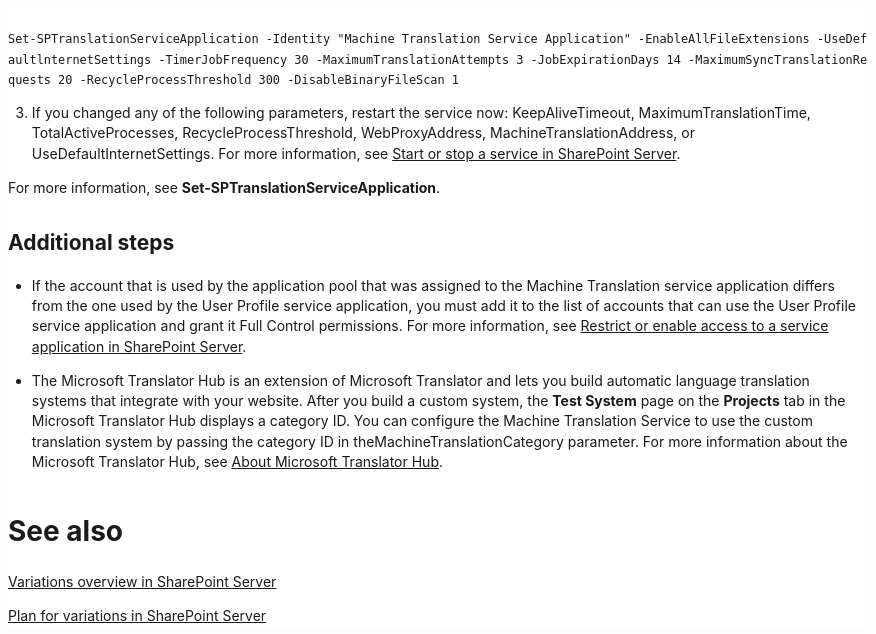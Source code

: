 

  ```
  
Set-SPTranslationServiceApplication -Identity "Machine Translation Service Application" -EnableAllFileExtensions -UseDefaultlnternetSettings -TimerJobFrequency 30 -MaximumTranslationAttempts 3 -JobExpirationDays 14 -MaximumSyncTranslationRequests 20 -RecycleProcessThreshold 300 -DisableBinaryFileScan 1
  ```

3. If you changed any of the following parameters, restart the service now: KeepAliveTimeout, MaximumTranslationTime, TotalActiveProcesses, RecycleProcessThreshold, WebProxyAddress, MachineTranslationAddress, or UseDefaultInternetSettings. For more information, see  [Start or stop a service in SharePoint Server](html/start-or-stop-a-service-in-sharepoint-server.md).
    
  
For more information, see **Set-SPTranslationServiceApplication**.
## Additional steps
<a name="more"> </a>


- If the account that is used by the application pool that was assigned to the Machine Translation service application differs from the one used by the User Profile service application, you must add it to the list of accounts that can use the User Profile service application and grant it Full Control permissions. For more information, see  [Restrict or enable access to a service application in SharePoint Server](html/restrict-or-enable-access-to-a-service-application-in-sharepoint-server.md).
    
  
- The Microsoft Translator Hub is an extension of Microsoft Translator and lets you build automatic language translation systems that integrate with your website. After you build a custom system, the **Test System** page on the **Projects** tab in the Microsoft Translator Hub displays a category ID. You can configure the Machine Translation Service to use the custom translation system by passing the category ID in theMachineTranslationCategory parameter. For more information about the Microsoft Translator Hub, see [About Microsoft Translator Hub](https://go.microsoft.com/fwlink/?LinkId=330174).
    
  

# See also

#### 

 [Variations overview in SharePoint Server](html/variations-overview-in-sharepoint-server.md)
  
    
    
 [Plan for variations in SharePoint Server](html/plan-for-variations-in-sharepoint-server.md)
───
◆ WORK INSTRUCTIONS
Make an exact copy of the records above. Keep out every picture.

◆ RESPONSE TO THE TASK
Source code

: 

  ```
  
Set-SPTranslationServiceApplication -Identity "Machine Translation Service Application" -EnableAllFileExtensions -UseDefaultlnternetSettings -TimerJobFrequency 30 -MaximumTranslationAttempts 3 -JobExpirationDays 14 -MaximumSyncTranslationRequests 20 -RecycleProcessThreshold 300 -DisableBinaryFileScan 1
  ```

3. If you changed any of the following parameters, restart the service now: KeepAliveTimeout, MaximumTranslationTime, TotalActiveProcesses, RecycleProcessThreshold, WebProxyAddress, MachineTranslationAddress, or UseDefaultInternetSettings. For more information, see  [Start or stop a service in SharePoint Server](html/start-or-stop-a-service-in-sharepoint-server.md).
    
  
For more information, see **Set-SPTranslationServiceApplication**.
## Additional steps
<a name="more"> </a>


- If the account that is used by the application pool that was assigned to the Machine Translation service application differs from the one used by the User Profile service application, you must add it to the list of accounts that can use the User Profile service application and grant it Full Control permissions. For more information, see  [Restrict or enable access to a service application in SharePoint Server](html/restrict-or-enable-access-to-a-service-application-in-sharepoint-server.md).
    
  
- The Microsoft Translator Hub is an extension of Microsoft Translator and lets you build automatic language translation systems that integrate with your website. After you build a custom system, the **Test System** page on the **Projects** tab in the Microsoft Translator Hub displays a category ID. You can configure the Machine Translation Service to use the custom translation system by passing the category ID in theMachineTranslationCategory parameter. For more information about the Microsoft Translator Hub, see [About Microsoft Translator Hub](https://go.microsoft.com/fwlink/?LinkId=330174).
    
  

# See also

#### 

 [Variations overview in SharePoint Server](html/variations-overview-in-sharepoint-server.md)
  
    
    
 [Plan for variations in SharePoint Server](html/plan-for-variations-in-sharepoint-server.md)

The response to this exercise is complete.